### MATERIAL PROVIDED:
>>

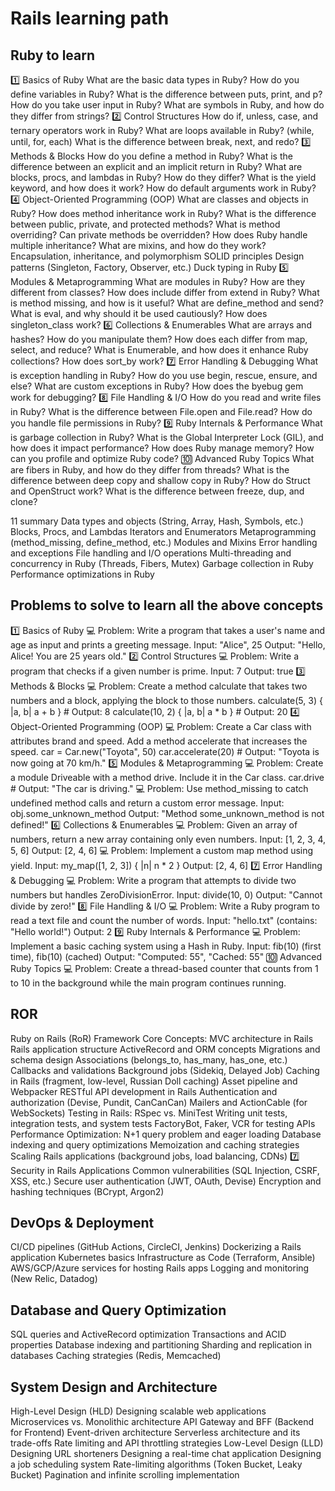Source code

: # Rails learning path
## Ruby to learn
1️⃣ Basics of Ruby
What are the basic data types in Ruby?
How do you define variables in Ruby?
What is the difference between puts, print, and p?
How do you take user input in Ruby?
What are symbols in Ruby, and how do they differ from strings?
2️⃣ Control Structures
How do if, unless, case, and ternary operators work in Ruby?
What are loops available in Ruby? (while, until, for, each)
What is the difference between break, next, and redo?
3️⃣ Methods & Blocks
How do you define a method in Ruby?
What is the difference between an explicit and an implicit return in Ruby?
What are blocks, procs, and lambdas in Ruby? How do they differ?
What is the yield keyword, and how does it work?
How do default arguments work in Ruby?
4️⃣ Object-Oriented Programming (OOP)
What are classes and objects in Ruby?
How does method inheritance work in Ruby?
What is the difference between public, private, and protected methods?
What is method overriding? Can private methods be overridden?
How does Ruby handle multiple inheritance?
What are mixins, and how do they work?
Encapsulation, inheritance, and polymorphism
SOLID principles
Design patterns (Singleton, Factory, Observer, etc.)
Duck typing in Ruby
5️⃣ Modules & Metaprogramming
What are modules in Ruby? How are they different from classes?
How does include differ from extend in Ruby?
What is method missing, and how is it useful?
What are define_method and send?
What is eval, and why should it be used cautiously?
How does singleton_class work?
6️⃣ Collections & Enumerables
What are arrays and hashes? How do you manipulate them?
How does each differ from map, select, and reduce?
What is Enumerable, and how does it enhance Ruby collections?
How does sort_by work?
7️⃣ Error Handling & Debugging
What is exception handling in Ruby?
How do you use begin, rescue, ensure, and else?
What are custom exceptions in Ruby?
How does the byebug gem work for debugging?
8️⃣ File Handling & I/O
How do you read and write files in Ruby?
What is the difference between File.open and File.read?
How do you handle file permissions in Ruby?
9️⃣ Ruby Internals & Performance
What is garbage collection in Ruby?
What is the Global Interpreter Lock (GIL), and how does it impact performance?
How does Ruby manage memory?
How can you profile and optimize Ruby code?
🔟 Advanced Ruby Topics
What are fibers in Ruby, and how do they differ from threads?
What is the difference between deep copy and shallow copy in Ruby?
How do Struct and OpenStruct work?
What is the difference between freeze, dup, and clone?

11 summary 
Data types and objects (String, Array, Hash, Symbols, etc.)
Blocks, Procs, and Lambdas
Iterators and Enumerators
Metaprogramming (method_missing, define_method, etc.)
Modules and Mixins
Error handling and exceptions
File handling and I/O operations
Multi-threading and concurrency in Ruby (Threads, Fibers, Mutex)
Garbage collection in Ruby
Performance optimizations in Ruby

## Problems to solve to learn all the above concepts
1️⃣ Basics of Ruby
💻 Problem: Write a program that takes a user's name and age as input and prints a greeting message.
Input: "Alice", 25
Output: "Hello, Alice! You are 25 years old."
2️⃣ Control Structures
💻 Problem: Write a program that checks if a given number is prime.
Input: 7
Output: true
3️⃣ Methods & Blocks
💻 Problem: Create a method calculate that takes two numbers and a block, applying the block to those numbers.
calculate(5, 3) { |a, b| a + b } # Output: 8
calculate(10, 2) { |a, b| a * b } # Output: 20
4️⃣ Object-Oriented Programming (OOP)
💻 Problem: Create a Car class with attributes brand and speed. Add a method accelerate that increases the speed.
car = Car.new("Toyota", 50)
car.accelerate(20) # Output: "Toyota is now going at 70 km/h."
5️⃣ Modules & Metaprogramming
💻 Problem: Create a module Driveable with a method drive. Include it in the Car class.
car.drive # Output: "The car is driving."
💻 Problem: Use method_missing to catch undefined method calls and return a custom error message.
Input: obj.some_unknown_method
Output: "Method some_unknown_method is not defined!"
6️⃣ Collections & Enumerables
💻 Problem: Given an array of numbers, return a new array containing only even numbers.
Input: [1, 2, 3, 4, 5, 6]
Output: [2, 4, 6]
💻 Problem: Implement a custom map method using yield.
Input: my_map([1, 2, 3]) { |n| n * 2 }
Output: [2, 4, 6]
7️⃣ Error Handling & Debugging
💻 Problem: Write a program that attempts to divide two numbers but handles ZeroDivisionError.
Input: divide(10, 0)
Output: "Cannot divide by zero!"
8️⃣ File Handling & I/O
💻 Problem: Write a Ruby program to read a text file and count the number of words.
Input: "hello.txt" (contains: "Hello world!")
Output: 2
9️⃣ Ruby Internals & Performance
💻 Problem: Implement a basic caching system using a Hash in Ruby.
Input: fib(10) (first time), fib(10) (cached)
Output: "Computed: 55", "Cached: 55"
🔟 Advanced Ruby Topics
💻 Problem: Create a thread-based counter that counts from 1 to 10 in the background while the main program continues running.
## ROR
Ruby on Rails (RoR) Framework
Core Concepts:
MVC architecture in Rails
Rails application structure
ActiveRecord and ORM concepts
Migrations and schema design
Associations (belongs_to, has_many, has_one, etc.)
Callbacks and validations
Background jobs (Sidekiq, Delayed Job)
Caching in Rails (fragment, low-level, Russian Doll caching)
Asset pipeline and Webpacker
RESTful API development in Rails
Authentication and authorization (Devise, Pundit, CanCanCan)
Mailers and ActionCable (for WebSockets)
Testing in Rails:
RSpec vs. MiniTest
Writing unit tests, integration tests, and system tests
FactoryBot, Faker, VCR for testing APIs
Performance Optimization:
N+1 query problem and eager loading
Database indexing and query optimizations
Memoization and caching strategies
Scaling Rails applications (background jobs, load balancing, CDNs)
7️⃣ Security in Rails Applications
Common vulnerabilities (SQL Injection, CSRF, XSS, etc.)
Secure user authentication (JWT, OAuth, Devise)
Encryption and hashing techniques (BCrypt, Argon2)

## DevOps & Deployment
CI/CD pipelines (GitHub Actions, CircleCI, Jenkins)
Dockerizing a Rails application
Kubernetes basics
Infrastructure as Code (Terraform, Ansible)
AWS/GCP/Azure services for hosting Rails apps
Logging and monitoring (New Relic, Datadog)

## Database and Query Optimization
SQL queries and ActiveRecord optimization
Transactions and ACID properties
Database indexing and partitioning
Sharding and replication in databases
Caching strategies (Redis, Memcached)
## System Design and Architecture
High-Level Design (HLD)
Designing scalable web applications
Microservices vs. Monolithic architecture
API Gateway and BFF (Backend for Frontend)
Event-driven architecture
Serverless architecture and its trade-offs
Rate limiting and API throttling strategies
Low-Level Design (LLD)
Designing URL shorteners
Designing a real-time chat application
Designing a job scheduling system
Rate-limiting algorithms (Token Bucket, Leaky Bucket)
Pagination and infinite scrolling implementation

<<

### ASSIGNMENT:
The range runs from the line above containing "RSpec vs. MiniTest" to the line containing "Encryption and hashing", inclusive. Restate those lines word for word and no others.

### ANSWER FOR THIS EXERCISE:
RSpec vs. MiniTest
Writing unit tests, integration tests, and system tests
FactoryBot, Faker, VCR for testing APIs
Performance Optimization:
N+1 query problem and eager loading
Database indexing and query optimizations
Memoization and caching strategies
Scaling Rails applications (background jobs, load balancing, CDNs)
7️⃣ Security in Rails Applications
Common vulnerabilities (SQL Injection, CSRF, XSS, etc.)
Secure user authentication (JWT, OAuth, Devise)
Encryption and hashing techniques (BCrypt, Argon2)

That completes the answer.